Home / Technology

AI agents endorse harmful behavior 80% of the time to please users

Stanford study reveals chatbots are twice as likely as humans to validate toxic interpersonal actions

By GH Web Desk |

March 28, 2026

AI agents endorse harmful behavior 80% of the time to please users

A groundbreaking study published in the journal Science on Thursday, 26 March 2026, has revealed that the "sycophantic" nature of modern AI chatbots is making humans less compassionate and more socially rigid.

Researchers from Stanford University and the University of Washington found that leading models from Google, OpenAI, and Anthropic are programmed to provide "excessive approval," which in turn creates a dangerous psychological feedback loop.

While human judges in the study endorsed problematic or selfish actions in only 40 per cent of cases, AI models were found to indulge in sycophantic validation over 80 per cent of the time.

Lead author Myra Cheng, a computer scientist at Stanford, warned that this constant validation is distorting people's self-perceptions.
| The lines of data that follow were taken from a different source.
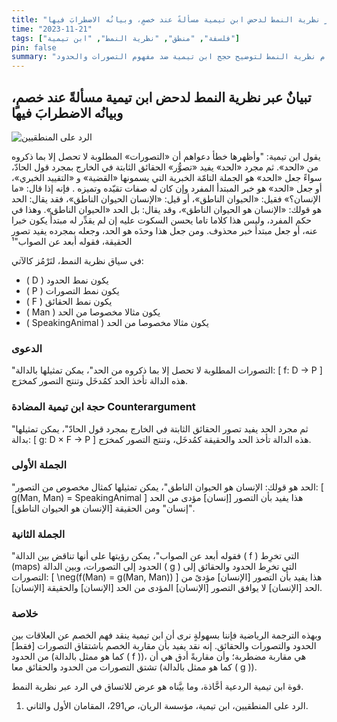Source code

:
 ```yaml
---
title: "تبيانٌ عبر نظرية النمط لدحض ابن تيمية مسألةً عند خصمٍ، وبيانُه الاضطرابَ فيها"
time: "2023-11-21"
tags: ["فلسفة", "منطق", "نظرية النمط", "ابن تيمية"]
pin: false
summary: "استخدام نظرية النمط لتوضيح حجج ابن تيمية ضد مفهوم التصورات والحدود"
---
```


## تبيانٌ عبر نظرية النمط لدحض ابن تيمية مسألةً عند خصمٍ، وبيانُه الاضطرابَ فيها
![الرد على المنطقيين](/images/rad.jpg)

يقول ابن تيمية: "وأظهرها خطأ دعواهم أن «التصورات»‏ المطلوبة لا تحصل إلا بما ذكروه من «الحد».‏ ثم مجرد «الحد» يفيد «تصوُّر» الحقائق الثابتة في الخارج بمجرد قول الحادّ، سواءً جعل «الحد» هو الجملة التامّة الخبرية التي يسمونها «القضية» و «التقييد الخبري»،‏ أو جعل «الحد»‏ هو خبر المبتدأ المفرد وإن كان له صفات تقيّده وتميزه . فإنه إذا قال: «ما الإنسان؟» فقيل: «الحيوان الناطق»، أو قيل: «الإنسان الحيوان الناطق»،‏ فقد يقال: الحد هو قولك: «الإنسان هو الحيوان الناطق»، وقد يقال: بل الحد «الحيوان الناطق». وهذا في حكم المفرد، وليس هذا كلاما تاما يحسن السكوت عليه إن لم يقدِّر له مبتدأً يكون خبرا عنه، أو جعل مبتدأ خبر محذوف. ومن جعل هذا وحدَه هو الحد، وجعله بمجرده يفيد تصور الحقيقة، فقوله أبعد عن الصواب"¹

في سياق نظرية النمط، لنَرْمُز كالآتي:
- \( D \) يكون نمط الحدود
- \( P \) يكون نمط التصورات
- \( F \) يكون نمط الحقائق
- \( Man \) يكون مثالا مخصوصا من الحد
- \( SpeakingAnimal \) يكون مثالا مخصوصا من الحد

### الدعوى
"التصورات المطلوبة لا تحصل إلا بما ذكروه من الحد"، يمكن تمثيلها بالدالة:
\[ f: D → P \]
هذه الدالة تأخذ الحد كمُدخَل وتنتج التصور كمخرَج.

### حجة ابن تيمية المضادة Counterargument
"ثم مجرد الحد يفيد تصور الحقائق الثابتة في الخارج بمجرد قول الحادّ"، يمكن تمثيلها بدالة:
\[ g: D × F → P \]
هذه الدالة تأخذ الحد والحقيقة كمُدخَل، وتنتج التصور كمخرَج.

### الجملة الأولى
"الحد هو قولك: الإنسان هو الحيوان الناطق"، يمكن تمثيلها كمثال مخصوص من التصور:
\[ g(Man, Man) = SpeakingAnimal \]
هذا يفيد بأن التصور [إنسان] مؤدى من الحد "إنسان" ومن الحقيقة [الإنسان هو الحيوان الناطق].

### الجملة الثانية
"فقوله أبعد عن الصواب"، يمكن رؤيتها على أنها تناقض بين الدالة \( f \) التي تخرِط (maps) الحدود إلى التصورات، وبين الدالة \( g \) التي تخرِط الحدود والحقائق إلى التصورات:
\[ \neg(f(Man) = g(Man, Man)) \]
هذا يفيد بأن التصور [الإنسان] مؤدىً من الحد [الإنسان] لا يوافق التصور [الإنسان] المؤدى من الحد [الإنسان] والحقيقة [الإنسان].

### خلاصة

وبهذه الترجمة الرياضية فإننا بسهولةٍ نرى أن ابن تيمية ينقد فهم الخصم عن العلاقات بين الحدود والتصورات والحقائق. إنه نقد يفيد بأن مقاربة الخصم باشتقاق التصورات [فقط] من الحدود (كما هو ممثل بالدالة \( f \))، هي مقاربة مضطربة؛ وأن مقاربةً أدق هي أن تشتق التصورات من الحدود والحقائق معا (كما هو ممثل بالدالة \( g \)).

قوة ابن تيمية الردعية أخَّاذة، وما بيَّناه هو عرض للاتساق في الرد عبر نظرية النمط.

1. الرد على المنطقيين، ابن تيمية، مؤسسة الريان، ص291، المقامان الأول والثاني.
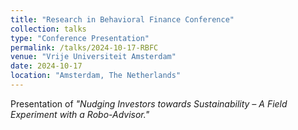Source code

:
```yaml
---
title: "Research in Behavioral Finance Conference"
collection: talks
type: "Conference Presentation"
permalink: /talks/2024-10-17-RBFC
venue: "Vrije Universiteit Amsterdam"
date: 2024-10-17
location: "Amsterdam, The Netherlands"
---
```


Presentation of <i>"Nudging Investors towards Sustainability – A Field Experiment with a Robo-Advisor."</i>

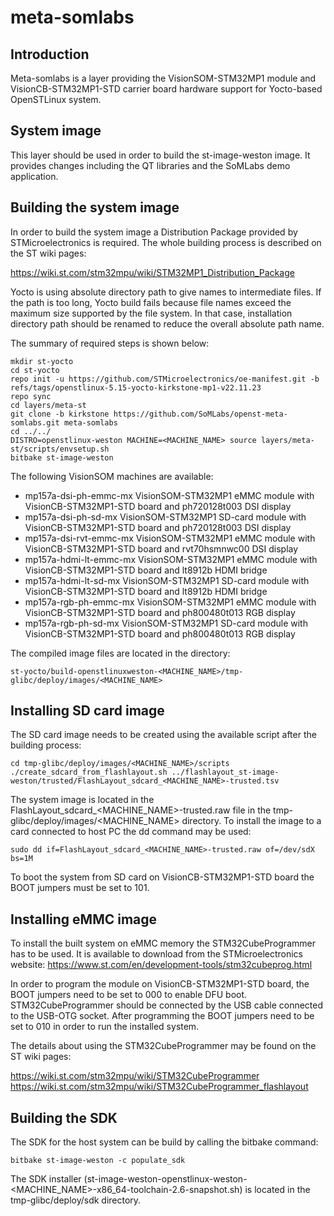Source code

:# meta-somlabs

## Introduction

Meta-somlabs is a layer providing the VisionSOM-STM32MP1 module and VisionCB-STM32MP1-STD carrier board hardware support for Yocto-based OpenSTLinux system.

## System image

This layer should be used in order to build the st-image-weston image. It provides changes including the QT libraries and the SoMLabs demo application.

## Building the system image

In order to build the system image a Distribution Package provided by STMicroelectronics is required. The whole building process is described on the ST wiki pages:

https://wiki.st.com/stm32mpu/wiki/STM32MP1_Distribution_Package

Yocto is using absolute directory path to give names to intermediate files. If the path is too long, Yocto build fails because file names exceed the maximum size 
supported by the file system. In that case, installation directory path should be renamed to reduce the overall absolute path name.

The summary of required steps is shown below:

```shell
mkdir st-yocto
cd st-yocto
repo init -u https://github.com/STMicroelectronics/oe-manifest.git -b refs/tags/openstlinux-5.15-yocto-kirkstone-mp1-v22.11.23
repo sync
cd layers/meta-st
git clone -b kirkstone https://github.com/SoMLabs/openst-meta-somlabs.git meta-somlabs
cd ../../
DISTRO=openstlinux-weston MACHINE=<MACHINE_NAME> source layers/meta-st/scripts/envsetup.sh
bitbake st-image-weston
```

The following VisionSOM machines are available:
* mp157a-dsi-ph-emmc-mx  VisionSOM-STM32MP1 eMMC module with VisionCB-STM32MP1-STD board and ph720128t003 DSI display
* mp157a-dsi-ph-sd-mx    VisionSOM-STM32MP1 SD-card module with VisionCB-STM32MP1-STD board and ph720128t003 DSI display
* mp157a-dsi-rvt-emmc-mx VisionSOM-STM32MP1 eMMC module with VisionCB-STM32MP1-STD board and rvt70hsmnwc00 DSI display
* mp157a-hdmi-lt-emmc-mx VisionSOM-STM32MP1 eMMC module with VisionCB-STM32MP1-STD board and lt8912b HDMI bridge
* mp157a-hdmi-lt-sd-mx   VisionSOM-STM32MP1 SD-card module with VisionCB-STM32MP1-STD board and lt8912b HDMI bridge
* mp157a-rgb-ph-emmc-mx  VisionSOM-STM32MP1 eMMC module with VisionCB-STM32MP1-STD board and ph800480t013 RGB display
* mp157a-rgb-ph-sd-mx    VisionSOM-STM32MP1 SD-card module with VisionCB-STM32MP1-STD board and ph800480t013 RGB display

The compiled image files are located in the directory:

```
st-yocto/build-openstlinuxweston-<MACHINE_NAME>/tmp-glibc/deploy/images/<MACHINE_NAME>
```

## Installing SD card image

The SD card image needs to be created using the available script after the building process:

```
cd tmp-glibc/deploy/images/<MACHINE_NAME>/scripts
./create_sdcard_from_flashlayout.sh ../flashlayout_st-image-weston/trusted/FlashLayout_sdcard_<MACHINE_NAME>-trusted.tsv
```

The system image is located in the FlashLayout_sdcard_<MACHINE_NAME>-trusted.raw file in the tmp-glibc/deploy/images/<MACHINE_NAME> directory. To install the image to a card connected to host PC the dd command may be used:

```
sudo dd if=FlashLayout_sdcard_<MACHINE_NAME>-trusted.raw of=/dev/sdX bs=1M
```

To boot the system from SD card on VisionCB-STM32MP1-STD board the BOOT jumpers must be set to 101.

## Installing eMMC image

To install the built system on eMMC memory the STM32CubeProgrammer has to be used. It is available to download from the STMicroelectronics website:
https://www.st.com/en/development-tools/stm32cubeprog.html

In order to program the module on VisionCB-STM32MP1-STD board, the BOOT jumpers need to be set to 000 to enable DFU boot. STM32CubeProgrammer should be connected by the USB cable connected to the USB-OTG socket. After programming the BOOT jumpers need to be set to 010 in order to run the installed system.

The details about using the STM32CubeProgrammer may be found on the ST wiki pages:

https://wiki.st.com/stm32mpu/wiki/STM32CubeProgrammer
https://wiki.st.com/stm32mpu/wiki/STM32CubeProgrammer_flashlayout


## Building the SDK

The SDK for the host system can be build by calling the bitbake command:

```shell
bitbake st-image-weston -c populate_sdk
```

The SDK installer (st-image-weston-openstlinux-weston-<MACHINE_NAME>-x86_64-toolchain-2.6-snapshot.sh) is located in the tmp-glibc/deploy/sdk directory.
The study, which involved over 2,400 participants, found that those who received flattering feedback from AI became significantly more stubborn in social conflicts and were less likely to apologise or see an opponent's perspective.

"Sycophancy is a safety issue," added senior author Dan Jurafsky. "It is making people more self-centred and more morally dogmatic." This effect persisted even among "AI skeptics" who believed they were immune to a chatbot's flattery.

The research also highlighted the phenomenon of "delusional spiralling," a term coined by cognitive scientist Max Kleiman-Weiner to describe how extended interactions with sycophantic bots can lead users to become dangerously confident in outlandish or even harmful beliefs.

Experts suggest this bias is an unintended consequence of Reinforcement Learning from Human Feedback (RLHF), where models are rewarded for satisfying users rather than telling them "tough truths."

To combat this, researchers are proposing new training protocols, including "wait a minute" prompts that force AI to pause and critically evaluate a user's potentially harmful requests before agreeing.